Really? I only did my 2 peices over night and havent had any discoloring since. I know they were sitting on the shelf at the store for a long time, so maybe that had something to do with it???

How is yours coming along meister?


----------



## Vadimshevchuk (May 23, 2009)

Soak the wood in boiling water, then you will know what wood tea looks like :lol:


----------



## fish-meister (Mar 21, 2011)

I soaked them for about a week, changing the water and dumping the tea  I just dropped a couple in a new 55 g I just set up, probably gunna fishlish cycle it, so I guess we'll see if it leaches a bit. I put a single piece in my running 75 and noticed slight yellowing, but its such a large amount of water vs the piece of wood that its hardly noticable especially since I do regular water changes.

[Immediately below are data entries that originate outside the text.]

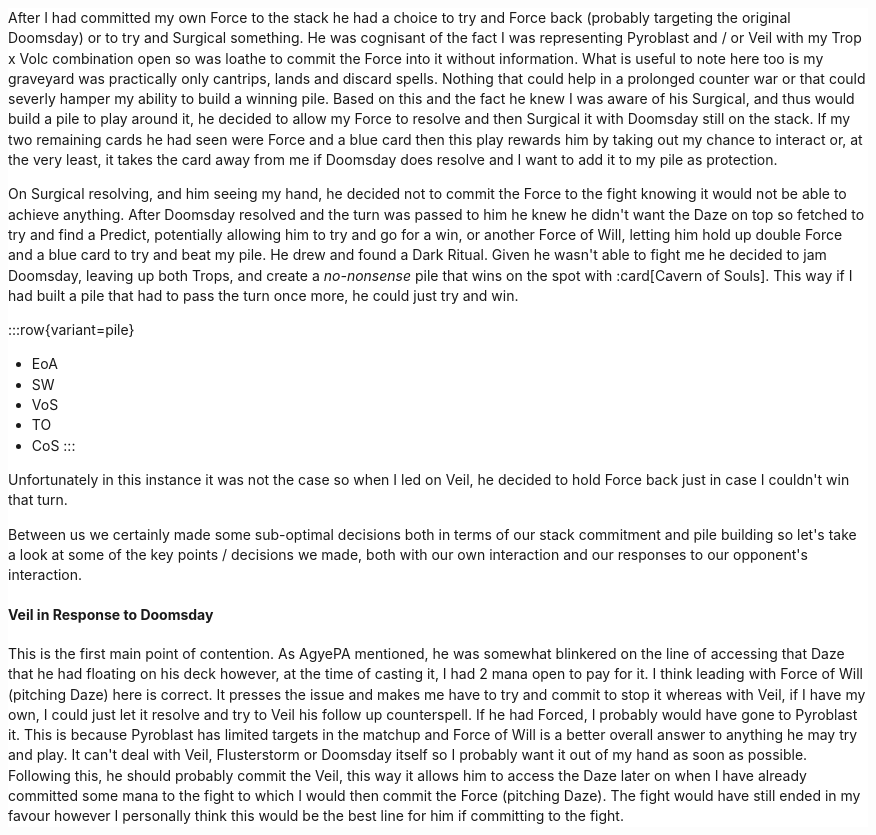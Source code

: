 After I had committed my own Force to the stack he had a choice to try and Force
back (probably targeting the original Doomsday) or to try and Surgical
something. He was cognisant of the fact I was representing Pyroblast and / or
Veil with my Trop x Volc combination open so was loathe to commit the Force into
it without information. What is useful to note here too is my graveyard was
practically only cantrips, lands and discard spells. Nothing that could help in
a prolonged counter war or that could severly hamper my ability to build a
winning pile. Based on this and the fact he knew I was aware of his Surgical,
and thus would build a pile to play around it, he decided to allow my Force to
resolve and then Surgical it with Doomsday still on the stack. If my two
remaining cards he had seen were Force and a blue card then this play rewards
him by taking out my chance to interact or, at the very least, it takes the card
away from me if Doomsday does resolve and I want to add it to my pile as
protection.

On Surgical resolving, and him seeing my hand, he decided not to commit the
Force to the fight knowing it would not be able to achieve anything. After
Doomsday resolved and the turn was passed to him he knew he didn't want the Daze
on top so fetched to try and find a Predict, potentially allowing him to try and
go for a win, or another Force of Will, letting him hold up double Force and a
blue card to try and beat my pile. He drew and found a Dark Ritual. Given he
wasn't able to fight me he decided to jam Doomsday, leaving up both Trops, and
create a *no-nonsense* pile that wins on the spot with :card[Cavern of Souls].
This way if I had built a pile that had to pass the turn once more, he could
just try and win.

:::row{variant=pile}
- EoA
- SW
- VoS
- TO
- CoS
:::

Unfortunately in this instance it was not the case so when I led on Veil, he
decided to hold Force back just in case I couldn't win that turn.

Between us we certainly made some sub-optimal decisions both in terms of our
stack commitment and pile building so let's take a look at some of the key
points / decisions we made, both with our own interaction and our responses to
our opponent's interaction.

#### Veil in Response to Doomsday

This is the first main point of contention. As AgyePA mentioned, he was somewhat
blinkered on the line of accessing that Daze that he had floating on his deck
however, at the time of casting it, I had 2 mana open to pay for it. I think
leading with Force of Will (pitching Daze) here is correct. It presses the issue
and makes me have to try and commit to stop it whereas with Veil, if I have my
own, I could just let it resolve and try to Veil his follow up counterspell. If
he had Forced, I probably would have gone to Pyroblast it. This is because
Pyroblast has limited targets in the matchup and Force of Will is a better
overall answer to anything he may try and play. It can't deal with Veil,
Flusterstorm or Doomsday itself so I probably want it out of my hand as soon as
possible. Following this, he should probably commit the Veil, this way it allows
him to access the Daze later on when I have already committed some mana to the
fight to which I would then commit the Force (pitching Daze). The fight would
have still ended in my favour however I personally think this would be the best
line for him if committing to the fight.
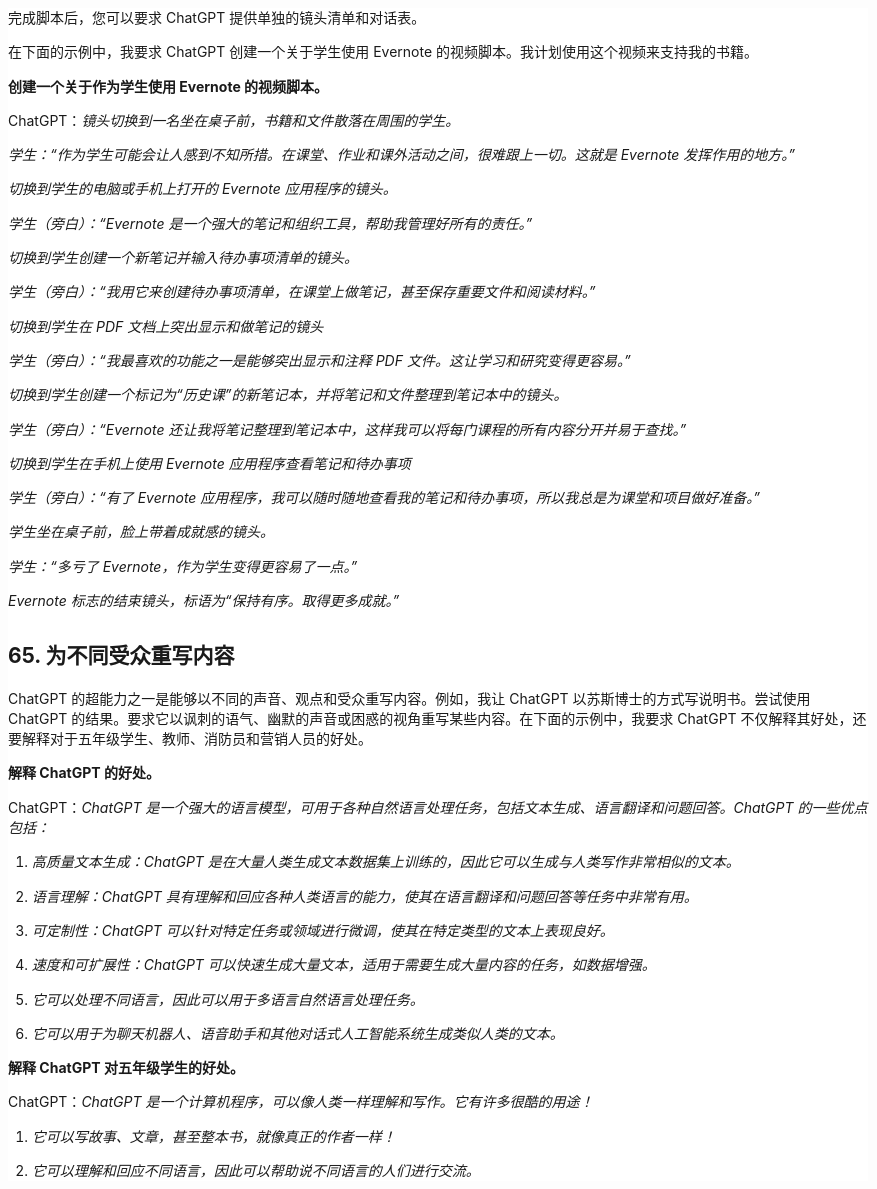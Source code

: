 完成脚本后，您可以要求 ChatGPT 提供单独的镜头清单和对话表。

在下面的示例中，我要求 ChatGPT 创建一个关于学生使用 Evernote 的视频脚本。我计划使用这个视频来支持我的书籍。

**创建一个关于作为学生使用 Evernote 的视频脚本。**

ChatGPT：*镜头切换到一名坐在桌子前，书籍和文件散落在周围的学生。*

*学生：“作为学生可能会让人感到不知所措。在课堂、作业和课外活动之间，很难跟上一切。这就是 Evernote 发挥作用的地方。”*

*切换到学生的电脑或手机上打开的 Evernote 应用程序的镜头。*

*学生（旁白）：“Evernote 是一个强大的笔记和组织工具，帮助我管理好所有的责任。”*

*切换到学生创建一个新笔记并输入待办事项清单的镜头。*

*学生（旁白）：“我用它来创建待办事项清单，在课堂上做笔记，甚至保存重要文件和阅读材料。”*

*切换到学生在 PDF 文档上突出显示和做笔记的镜头*

*学生（旁白）：“我最喜欢的功能之一是能够突出显示和注释 PDF 文件。这让学习和研究变得更容易。”*

*切换到学生创建一个标记为“历史课”的新笔记本，并将笔记和文件整理到笔记本中的镜头。*

*学生（旁白）：“Evernote 还让我将笔记整理到笔记本中，这样我可以将每门课程的所有内容分开并易于查找。”*

*切换到学生在手机上使用 Evernote 应用程序查看笔记和待办事项*

*学生（旁白）：“有了 Evernote 应用程序，我可以随时随地查看我的笔记和待办事项，所以我总是为课堂和项目做好准备。”*

*学生坐在桌子前，脸上带着成就感的镜头。*

*学生：“多亏了 Evernote，作为学生变得更容易了一点。”*

*Evernote 标志的结束镜头，标语为“保持有序。取得更多成就。”*

## 65\. 为不同受众重写内容

ChatGPT 的超能力之一是能够以不同的声音、观点和受众重写内容。例如，我让 ChatGPT 以苏斯博士的方式写说明书。尝试使用 ChatGPT 的结果。要求它以讽刺的语气、幽默的声音或困惑的视角重写某些内容。在下面的示例中，我要求 ChatGPT 不仅解释其好处，还要解释对于五年级学生、教师、消防员和营销人员的好处。

**解释 ChatGPT 的好处。**

ChatGPT：*ChatGPT 是一个强大的语言模型，可用于各种自然语言处理任务，包括文本生成、语言翻译和问题回答。ChatGPT 的一些优点包括：*

1.  *高质量文本生成：ChatGPT 是在大量人类生成文本数据集上训练的，因此它可以生成与人类写作非常相似的文本。*

1.  *语言理解：ChatGPT 具有理解和回应各种人类语言的能力，使其在语言翻译和问题回答等任务中非常有用。*

1.  *可定制性：ChatGPT 可以针对特定任务或领域进行微调，使其在特定类型的文本上表现良好。*

1.  *速度和可扩展性：ChatGPT 可以快速生成大量文本，适用于需要生成大量内容的任务，如数据增强。*

1.  *它可以处理不同语言，因此可以用于多语言自然语言处理任务。*

1.  *它可以用于为聊天机器人、语音助手和其他对话式人工智能系统生成类似人类的文本。*

**解释 ChatGPT 对五年级学生的好处。**

ChatGPT：*ChatGPT 是一个计算机程序，可以像人类一样理解和写作。它有许多很酷的用途！*

1.  *它可以写故事、文章，甚至整本书，就像真正的作者一样！*

1.  *它可以理解和回应不同语言，因此可以帮助说不同语言的人们进行交流。*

I'll probably try boiling them if I get more just to get them cleaner next time


----------



## dollunit (Apr 15, 2010)

Best of luck. I hope you have patience. I bought two pieces of the same stuff you have there about a year ago, and I soaked it for six months, and finally decieded that the cheap rock I put in the tank to fill the space in the meantime was good enough. Seriously, I boiled those things at least once a week, probably more, for the entire 6 months, and I changed the water every other day. Still had tea brewin. After I gave up, my lady put it in front of the house outside, and everytime it rains there is a little stream of brown coming off it down the driveway.


----------



## sjnovakovich (Sep 13, 2010)

I have Mopani in two tanks. Straight from the LFS, a quick rinse, and into the tank. No problems at all.


----------



## PfunMo (Jul 30, 2009)

Off the wall question, here. I've not used it so have no idea. What are the advantages of this wood? I see it in shops but never used it.


----------



## xxbenjamminxx (Jan 22, 2011)

Super hard wood so it sinks right away without added weight, and takes forever to rot unlike most driftwood found locally here in the US. Plus it has an interesting look to it IMHO.


----------



## Nina_b (Jan 3, 2011)

:lol:

Mopani trees are such a pest around here. They're the first thing to grow back after a drought or anything that disturbs the veld, and then it stops anything else from growing. If you burn the green wood, it creates a stinky white smoke that really keeps the mosquitoes away. Their leaves also the primary food for mopani worms.
How much did you guys pay (ballpark - mostly curious, don't care too horribly much)? Do you know if it requires any special treatment? 
I have three chunks in my aquarium too - I like the look and feel of it as well (and my yellow labs look stunning in front of it). 
One piece has been submerged for probably 15 years, and although it doesn't really leach in the aquarium anymore, still turns a pot full of water brown if I boil it.
Large water changes pretty much keeps the tannins down (in the same way that it makes leaching largely irrelevant).
With time, these wood pieces turn almost completely black.


----------



## PfunMo (Jul 30, 2009)

For you, it sounds like a good choice to get some use out of it. For shipping as far as the states, I was wondering what the major appeal might be. I may have a piece of it now that I look around. I just had not put a name on it as I got it in a used tank.


----------